①川口居留地の付属施設として、政府の外国事務局が管理する官有地に建設された「御免遊女町」、つまり公認の遊廓であったこと。

②居留地に来航する外国人のうち、水兵や労働者などに性的なサービスを提供し、外国人男性と一般日本人女性との性的な接触を防止することを目的としていたこと。

③江戸時代以来、大坂にあった公認遊廓である新町のほか、複数の遊所から「出店」(でみせ)するという営業形態を採用したこと。

 松嶋遊廓は、これまでの遊廓にはない特異な性格を持つ遊廓だったのです。

 次に、遊廓の空間プランを示す「御免遊女町 松嶋廓之図」(ごめんゆうじょまち まつしまくるわのず)という絵図を見ましょう。
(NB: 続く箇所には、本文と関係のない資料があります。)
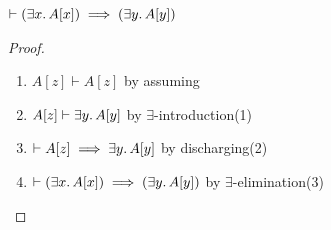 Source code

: \begin{node}
$\vdash(\exists x\ldotp A[x])\implies(\exists y\ldotp A[y])$
\end{node}

\begin{proof}
\begin{enumerate}
\item $A[z]\vdash A[z]$ by assuming
\item $A[z]\vdash\exists y\ldotp A[y]$ by $\exists$-introduction(1)
\item $\vdash A[z]\implies\exists y\ldotp A[y]$ by discharging(2)
\item $\vdash(\exists x\ldotp A[x])\implies(\exists y\ldotp A[y])$ by $\exists$-elimination(3)\qedhere
\end{enumerate}
\end{proof}

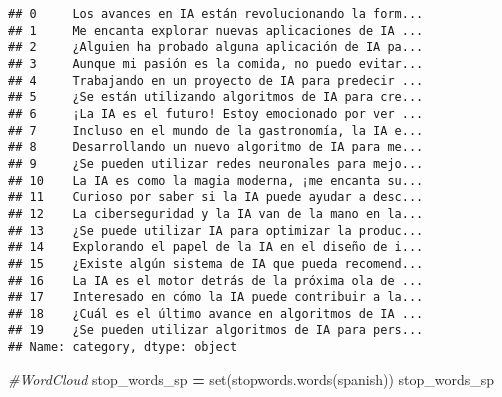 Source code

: \documentclass[
]{article}
\newenvironment{Shaded}{\begin{snugshade}}{\end{snugshade}}
\newcommand{\BuiltInTok}[1]{#1}
\newcommand{\CommentTok}[1]{\textcolor[rgb]{0.56,0.35,0.01}{\textit{#1}}}
\newcommand{\NormalTok}[1]{#1}
\newcommand{\OperatorTok}[1]{\textcolor[rgb]{0.81,0.36,0.00}{\textbf{#1}}}
\newcommand{\StringTok}[1]{\textcolor[rgb]{0.31,0.60,0.02}{#1}}
\begin{document}
\begin{verbatim}
## 0     Los avances en IA están revolucionando la form...
## 1     Me encanta explorar nuevas aplicaciones de IA ...
## 2     ¿Alguien ha probado alguna aplicación de IA pa...
## 3     Aunque mi pasión es la comida, no puedo evitar...
## 4     Trabajando en un proyecto de IA para predecir ...
## 5     ¿Se están utilizando algoritmos de IA para cre...
## 6     ¡La IA es el futuro! Estoy emocionado por ver ...
## 7     Incluso en el mundo de la gastronomía, la IA e...
## 8     Desarrollando un nuevo algoritmo de IA para me...
## 9     ¿Se pueden utilizar redes neuronales para mejo...
## 10    La IA es como la magia moderna, ¡me encanta su...
## 11    Curioso por saber si la IA puede ayudar a desc...
## 12    La ciberseguridad y la IA van de la mano en la...
## 13    ¿Se puede utilizar IA para optimizar la produc...
## 14    Explorando el papel de la IA en el diseño de i...
## 15    ¿Existe algún sistema de IA que pueda recomend...
## 16    La IA es el motor detrás de la próxima ola de ...
## 17    Interesado en cómo la IA puede contribuir a la...
## 18    ¿Cuál es el último avance en algoritmos de IA ...
## 19    ¿Se pueden utilizar algoritmos de IA para pers...
## Name: category, dtype: object
\end{verbatim}

\begin{Shaded}
\begin{Highlighting}[]
\CommentTok{\#WordCloud}
\NormalTok{stop\_words\_sp }\OperatorTok{=} \BuiltInTok{set}\NormalTok{(stopwords.words(}\StringTok{\textquotesingle{}spanish\textquotesingle{}}\NormalTok{))}
\NormalTok{stop\_words\_sp}
\end{Highlighting}
\end{Shaded}
\end{document}

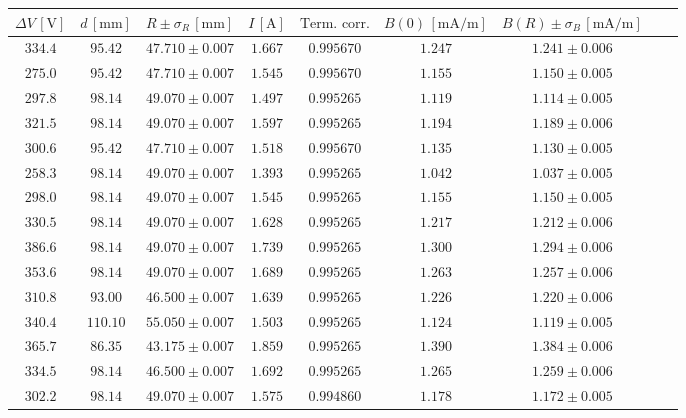 \documentclass[]{article}
\begin{document}
\begin{table}[H]
    \centering

\begin{tabular}{||c|c|c|c|c|c|c|c|c||}
    \hline
    $\Delta V\, [\text{V}] $ & $d\, [\text{mm}] $ & $R \pm \sigma_R\, [\text{mm}] $ & $I\, [\text{A}] $ & $\text{Term. corr.}$ & $B(0)\, [\text{mA/m}] $ & $B(R) \pm \sigma_B\, [\text{mA/m}] $ \\
    \hline\hline
 
    $334.4$ & $95.42$ & $47.710 \pm 0.007$ & $1.667$ & $0.995670$ & $1.247$ & $1.241 \pm 0.006$ \\\hline
    $275.0$ & $95.42$ & $47.710 \pm 0.007$ & $1.545$ & $0.995670$ & $1.155$ & $1.150 \pm 0.005$ \\\hline
    $297.8$ & $98.14$ & $49.070 \pm 0.007$ & $1.497$ & $0.995265$ & $1.119$ & $1.114 \pm 0.005$ \\\hline
    $321.5$ & $98.14$ & $49.070 \pm 0.007$ & $1.597$ & $0.995265$ & $1.194$ & $1.189 \pm 0.006$ \\\hline
    $300.6$ & $95.42$ & $47.710 \pm 0.007$ & $1.518$ & $0.995670$ & $1.135$ & $1.130 \pm 0.005$ \\\hline
    $258.3$ & $98.14$ & $49.070 \pm 0.007$ & $1.393$ & $0.995265$ & $1.042$ & $1.037 \pm 0.005$ \\\hline
    $298.0$ & $98.14$ & $49.070 \pm 0.007$ & $1.545$ & $0.995265$ & $1.155$ & $1.150 \pm 0.005$ \\\hline
    $330.5$ & $98.14$ & $49.070 \pm 0.007$ & $1.628$ & $0.995265$ & $1.217$ & $1.212 \pm 0.006$ \\\hline
    $386.6$ & $98.14$ & $49.070 \pm 0.007$ & $1.739$ & $0.995265$ & $1.300$ & $1.294 \pm 0.006$ \\\hline
    $353.6$ & $98.14$ & $49.070 \pm 0.007$ & $1.689$ & $0.995265$ & $1.263$ & $1.257 \pm 0.006$ \\\hline
    $310.8$ & $93.00$ & $46.500 \pm 0.007$ & $1.639$ & $0.995265$ & $1.226$ & $1.220 \pm 0.006$ \\\hline
    $340.4$ &$110.10$ & $55.050 \pm 0.007$ & $1.503$ & $0.995265$ & $1.124$ & $1.119 \pm 0.005$ \\\hline
    $365.7$ & $86.35$ & $43.175 \pm 0.007$ & $1.859$ & $0.995265$ & $1.390$ & $1.384 \pm 0.006$ \\\hline
    $334.5$ & $98.14$ & $46.500 \pm 0.007$ & $1.692$ & $0.995265$ & $1.265$ & $1.259 \pm 0.006$ \\\hline
    $302.2$ & $98.14$ & $49.070 \pm 0.007$ & $1.575$ & $0.994860$ & $1.178$ & $1.172 \pm 0.005$ \\\hline

\end{tabular}
\end{table}
\end{document}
「御免遊女町 松嶋廓之図」(http://image.oml.city.osaka.lg.jp/archive/image.do?id=29495&&mno=0)、
大阪市立図書館所蔵より一部改変

 全体プランとしては、第一に、寺島の東側に元からあった町場は廓の外部とされたこと、第二に、4つの新しい橋と大門(おおもん)、東西2つの会所、「御用地」などがつくられたこと、第三に「御建貸」(おたてがし)―政府が建設して業者に貸与する―とされた松鶴楼も見えること、などが注目されます。また、四ランクに分けられた遊女屋、大小の茶屋、商人、芸人や水茶屋など、営業内容や階層に応じた業者の棲み分けが構想されています。最後に、「花園」という南側の広場には、土弓(どきゅう)・芝居などの仮設的な芸能・娯楽営業が誘致されようとしていようです。
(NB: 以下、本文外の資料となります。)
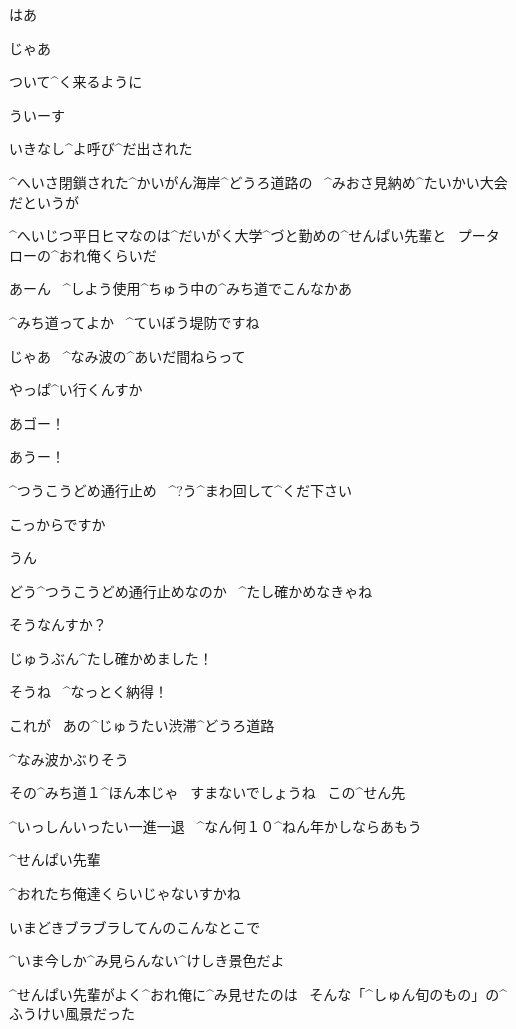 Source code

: \Ojisan はあ

\page
\Sensei じゃあ

\Sensei ついて^{く}{来}るように

\Ojisan ういーす

\Ojisan いきなし^{よ}{呼}び^{だ}{出}された

\Ojisan ^{へいさ}{閉鎖}された^{かいがん}{海岸}^{どうろ}{道路}の
\ ^{みおさ}{見納}め^{たいかい}{大会}だというが

\Ojisan ^{へいじつ}{平日}ヒマなのは^{だいがく}{大学}^{づと}{勤}めの^{せんぱい}{先輩}と
\ プータローの^{おれ}{俺}くらいだ

\page
\Sensei あーん
\ ^{しよう}{使用}^{ちゅう}{中}の^{みち}{道}でこんなかあ

\Ojisan ^{みち}{道}ってよか
\ ^{ていぼう}{堤防}ですね

\page
\Sensei じゃあ
\ ^{なみ}{波}の^{あいだ}{間}ねらって

\Ojisan やっぱ^{い}{行}くんすか

\Sensei あゴー！

\Ojisan あうー！

\page
\Sign ^{つうこうどめ}{通行止め}
\ ^{?}{う}^{まわ}{回}して^{くだ}{下}さい

\Ojisan こっからですか

\Sensei うん

\Sensei どう^{つうこうどめ}{通行止め}なのか
\ ^{たし}{確}かめなきゃね

\Ojisan そうなんすか？

\page
\Ojisan じゅうぶん^{たし}{確}かめました！

\Sensei そうね
\ ^{なっとく}{納得}！

\page
\Sensei これが
\ あの^{じゅうたい}{渋滞}^{どうろ}{道路}

\Sensei ^{なみ}{波}かぶりそう

\Ojisan その^{みち}{道}１^{ほん}{本}じゃ
\ すまないでしょうね
\ この^{せん}{先}

\Sensei ^{いっしんいったい}{一進一退}
\ ^{なん}{何}１０^{ねん}{年}かしならあもう

\page
\Ojisan ^{せんぱい}{先輩}

\Ojisan ^{おれたち}{俺達}くらいじゃないすかね

\Ojisan いまどきブラブラしてんのこんなとこで

\Sensei ^{いま}{今}しか^{み}{見}らんない^{けしき}{景色}だよ

\Ojisan ^{せんぱい}{先輩}がよく^{おれ}{俺}に^{み}{見}せたのは
\ そんな「^{しゅん}{旬}のもの」の^{ふうけい}{風景}だった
 この絵図からは、松嶋遊廓を特徴づけるいくつもの点が読み取れるのです。

②近世~近代移行期大阪の遊廓史

 松嶋遊廓は、江戸時代以来、大阪にあった遊所――これには、公認遊廓である新町と、それ以外に黙認の遊所も多数ありました――に対する遊廓統制の要に位置付けられます。

近世大坂の遊所、大阪市史編纂所所蔵

 1872年10月、明治政府は人身売買禁止の太政官布告、いわゆる芸娼妓解放令を布告し、養女や年季奉公を名目とした娼妓・芸妓の人身売買を禁止しました。ただし、性売買そのものは禁じておらず、遊女屋による拘束はダメだが、本人が望んでやる芸娼妓営業は認める、とされたのです。この解放令は、各地の遊廓に大きな混乱をもたらしたのですが、大阪府の対応が注目されます。じつは大阪では、すでにその1年前から、新町や松嶋を含めた大規模な遊所は温存し、その他の零細な黙認遊所は、松嶋遊廓に統合するという方針を立てていました。これは松嶋遊廓の振興策の一環でもありました。そのため大阪府は、芸娼妓解放令が出ると、すぐさま6か所を新たに「席貸」営業の許可地に指定したのです。
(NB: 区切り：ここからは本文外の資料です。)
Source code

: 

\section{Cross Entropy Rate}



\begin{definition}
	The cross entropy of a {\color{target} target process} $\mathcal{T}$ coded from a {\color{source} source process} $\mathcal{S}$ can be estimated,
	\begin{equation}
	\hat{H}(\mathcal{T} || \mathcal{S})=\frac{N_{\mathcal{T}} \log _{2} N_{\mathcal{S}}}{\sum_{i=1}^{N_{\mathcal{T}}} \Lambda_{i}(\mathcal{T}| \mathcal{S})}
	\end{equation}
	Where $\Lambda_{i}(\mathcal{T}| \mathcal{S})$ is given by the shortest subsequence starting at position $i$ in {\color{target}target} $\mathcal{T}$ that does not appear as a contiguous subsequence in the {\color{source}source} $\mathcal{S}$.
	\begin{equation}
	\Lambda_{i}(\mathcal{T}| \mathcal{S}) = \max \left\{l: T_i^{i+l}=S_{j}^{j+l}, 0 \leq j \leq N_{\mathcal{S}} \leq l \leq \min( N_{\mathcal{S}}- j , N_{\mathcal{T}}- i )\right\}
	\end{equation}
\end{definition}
 以上のように、大阪の遊廓統制は、松嶋遊廓の営業振興策にもとづいて転換され、大阪の近代公娼制度のあり方は、松嶋遊廓を要(かなめ)として決定づけられたのです。


③松嶋遊廓と地域社会

 最後に、松嶋遊廓と地域との関係について見ましょう。

 遊廓のあった島状の土地を松嶋地域と呼ぶとすれば、その東側にあった松嶋町は、近世以来の町場で、船大工(ふなだいく)や船宿(ふなやど)が集まる場所でした。この東側の地主や船大工たちは、遊廓開設時の土地買収や新しい橋の架設に反対しました。反発の側面です。一方、架橋に伴う渡船の廃止にあたっては、仕事を失った東側の業者たちが遊廓関係の運送・水汲みを独占したいと出願して許可されました。つまり依存の側面ですね。つまり、東側の人たちは、当初は遊廓設置に抵抗したのですが、設置が避けられなくなると、遊廓に依存していくような動きを見せたのです。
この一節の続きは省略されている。